Using the real UCI CSV (put it in output/ before running, which is the working directory make run uses) typically produces higher precision and F1 because the real failure distribution is less noisy than the synthetic fallback.
Footprint
Stripped binary on x86_64 host (-O3 -Wall -Wextra -Werror -Wpedantic):
text data bss dec hex
31581 976 2360 34917 8865
| Component | Approx bytes |
|---|---|
| Network weights + gradients (Q16.16) | ~300 |
| Q16.16 sigmoid lookup table | ~28 KB |
| Feature stats + program logic | ~6 KB |
| Total static allocation | ~35 KB |
The sigmoid LUT dominates. That cost is fixed per Q-format: every TinyMind Q16.16 network with a sigmoid output on the same MCU shares the same LUT, so adding a second classifier is nearly free. Dropping to Q8.8 shrinks the LUT by ~16x at the cost of resolution – a workable option when input features compress to a small integer range (eg raw ADC codes).
Next Steps
- Train on the real CSV. Download
ai4i2020.csvfrom UCI and drop it inexamples/predictive_maintenance/output/beforemake run. The loader auto-detects it. - Multi-label output. Change
NUMBER_OF_OUTPUTSfrom 1 to 5 and train against the five failure-mode columns (TWF/HDF/PWF/OSF/RNF) instead of the OR’d binary. Each output becomes an independent sigmoid – no softmax needed for multi-label classification. - Calibrate the decision threshold. 0.5 is never the right operating point for an imbalanced classifier. Sweep the threshold over the test set and pick the one that hits your target recall (say 95%) with the lowest false-positive rate.

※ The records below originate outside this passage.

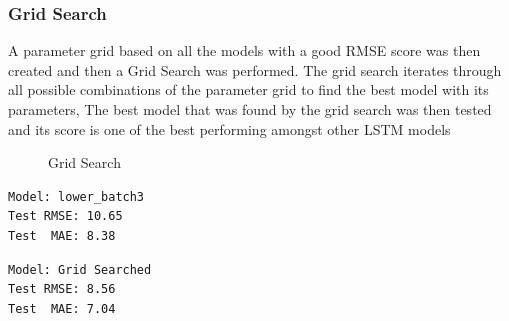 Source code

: \documentclass[10pt,11pt,12pt,oneside]{book}
\begin{document}
\subsubsection{Grid Search}
A parameter grid based on all the models with a good RMSE score was then created and then a Grid Search was performed. The grid search iterates through all possible combinations of the parameter grid to find the best model with its parameters, The best model that was found by the grid search was then tested and its score is one of the best performing amongst other LSTM models\\
\begin{figure}[H]
    \centering
    \qquad
    \caption{Grid Search}%
    \label{fig:grid}%
\end{figure}
\begin{multicols}{2}
\centering
\begin{verbatim}
Model: lower_batch3
Test RMSE: 10.65
Test  MAE: 8.38
\end{verbatim}
\begin{verbatim}
Model: Grid Searched
Test RMSE: 8.56
Test  MAE: 7.04
\end{verbatim}
\end{multicols}
\end{document}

- Export from PyTorch. If you already have a trained model in PyTorch, see the PyTorch interop guide for the weight-export pattern. The numeric preprocessing (z-score + /3) has to match between training and deployment.
- Shrink further. 8 hidden neurons is generous for a 7-input problem. 4 is often enough and halves the (already tiny) parameter count.